C'est un album qui me tient particulièrement à cœur. Il est sorti en juillet 1991, ça faisait 2 ans que j'écoutais Alice Cooper. C'est avec cet album que j'ai passé tout mon été. Ce disque fait directement suite à l'album Trash et sur Hey Stoopid il y a énormément de featuring comme Slash, Ozzy Osbourne, Nikki Sixx et toute une pléiade d'invités prestigieux. C'est un album qui a un gros son et qui n'est pas que heavy comparé à l'album Brutal Planet sorti en 2000 et qui est, lui, plus orienté Indus. Pour moi Hey Stoopid reste un des derniers albums je ne dirais pas de Hair Metal mais plutôt de Heavy Rock à l'américaine, car juste après le Grunge est arrivé, terminant une période Rock'n'Roll où l'on pouvait s'éclater...

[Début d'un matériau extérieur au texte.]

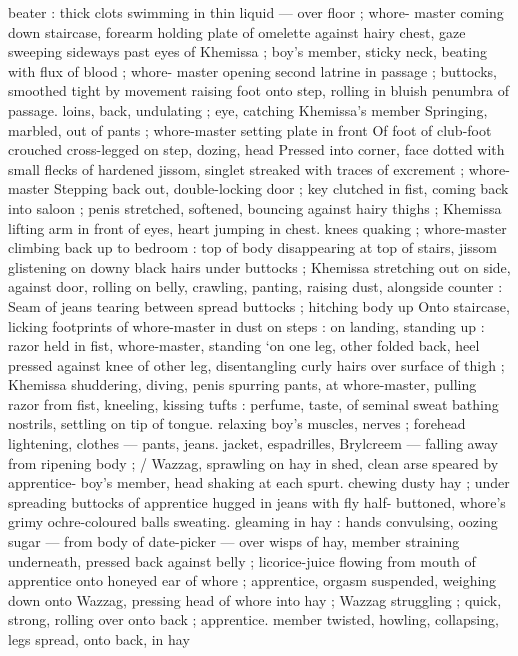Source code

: {beater : thick clots swimming in thin liquid --- over floor ; whore- 
master coming down staircase, forearm holding plate of omelette 
against hairy chest, gaze sweeping sideways past eyes of Khemissa 
; boy's member, sticky neck, beating with flux of blood ; whore- 
master opening second latrine in passage ; buttocks, smoothed tight 
by movement raising foot onto step, rolling in bluish penumbra of 
passage. loins, back, undulating ; eye, catching Khemissa's member 
Springing, marbled, out of pants ; whore-master setting plate in front 
Of foot of club-foot crouched cross-legged on step, dozing, head 
Pressed into corner, face dotted with small flecks of hardened 
jissom, singlet streaked with traces of excrement ; whore-master 
Stepping back out, double-locking door ; key clutched in fist, coming 
back into saloon ; penis stretched, softened, bouncing against hairy 
thighs ; Khemissa lifting arm in front of eyes, heart jumping in chest. 
knees quaking ; whore-master climbing back up to bedroom : top of 
body disappearing at top of stairs, jissom glistening on downy black 
hairs under buttocks ; Khemissa stretching out on side, against door, 
rolling on belly, crawling, panting, raising dust, alongside counter : 
Seam of jeans tearing between spread buttocks ; hitching body up 
Onto staircase, licking footprints of whore-master in dust on steps : 
on landing, standing up : razor held in fist, whore-master, standing 
‘on one leg, other folded back, heel pressed against knee of other 
leg, disentangling curly hairs over surface of thigh ; Khemissa 
shuddering, diving, penis spurring pants, at whore-master, pulling 
razor from fist, kneeling, kissing tufts : perfume, taste, of seminal 
sweat bathing nostrils, settling on tip of tongue. relaxing boy's 
muscles, nerves ; forehead lightening, clothes --- pants, jeans. 
jacket, espadrilles, Brylcreem --- falling away from ripening body ; {\slash} 
Wazzag, sprawling on hay in shed, clean arse speared by apprentice- 
boy's member, head shaking at each spurt. chewing dusty hay ; 
under spreading buttocks of apprentice hugged in jeans with fly half- 
buttoned, whore's grimy ochre-coloured balls sweating. gleaming in 
hay : hands convulsing, oozing sugar --- from body of date-picker --- 
over wisps of hay, member straining underneath, pressed back 
against belly ; licorice-juice flowing from mouth of apprentice onto 
honeyed ear of whore ; apprentice, orgasm suspended, weighing 
down onto Wazzag, pressing head of whore into hay ; Wazzag 
struggling ; quick, strong, rolling over onto back ; apprentice. 
member twisted, howling, collapsing, legs spread, onto back, in hay 
}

J'ai envie de parler de cette superbe ballade qu'est "How You Gonna See Me Now" avec son clip bizarre, c'est du Alice Cooper quoi ?
Cette chanson est tirée de l'album From The Inside (1978), c'est une chanson mielleuse, c'est vrai, mais qui est en réalité une lettre ouverte à sa femme alors qu'il était en cure de désintoxication dans un asile. Il s'est posé la question de savoir comment sa femme allée le retrouver après sa cure, une fois qu'il serait guéri, sevré, elle qui ne l'avait jamais connue clean... « Comment vas-tu me percevoir ? Quand on s'est mariés, j'étais sous l'emprise de l'alcool et maintenant tu vas peut être découvrir un nouvel homme... j'aurais peut-être un manque de confiance en moi mais est-ce que tu m'aimeras toujours ? » Une chanson avec un côté fleur bleue un peu romantique.

On va peut-être casser le mythe Cooper mais il y a des bruits de couloir qui disent qu'il serait bisexuel ?
Alors là, je n'ai jamais entendu parlé de ça ! Effectivement le phénomène Alice Cooper est devenu tellement grand apres l'explosion du Glam Rock en Angleterre ainsi qu'aux USA et dans les année 70/73 beaucoup d'artistes comme Marc Bolan, David Bowie et bien d'autres jouaient sur l'ambiguïté sexuelle (maquillage, accoutrements, bijoux...) mais une chose est sûre, Alice Cooper n'a jamais été bisexuel.

Tu as assisté au concert d'Alice Cooper ce vendredi, comment as-tu trouvé le show ?
La magie opère toujours, on est toujours émerveillé d'être face à un artiste tel qu'Alice Cooper et de le voir toujours debout après 50 ans de carrière. Les concerts d'Alice Cooper sont toujours ultra rodés, il n'y a pas de place pour l'improvisation, tout est millimétré, chorégraphié. Le show était intense, et de plus le livre sortait la veille du concert donc une petite émotion me disait : Tiens j'assiste à mon énième concert d'Alice Cooper alors que mon livre est sorti le jour avant le concert. Alice était dans une forme olympique, à 67 ans il est impérial, sa voix est nickel, il est très professionnel, il est grandiose et c'est un vrai gentleman.

As-tu pu le rencontrer à l'issue du concert ?
J'ai bien essayé... les demandes ont été faites mais n'ont malheureusement pas pu aboutir. C'est très dur, surtout lors d'un festival comme le Hellfest, mais ce sera pour une prochaine fois, enfin je l'espère !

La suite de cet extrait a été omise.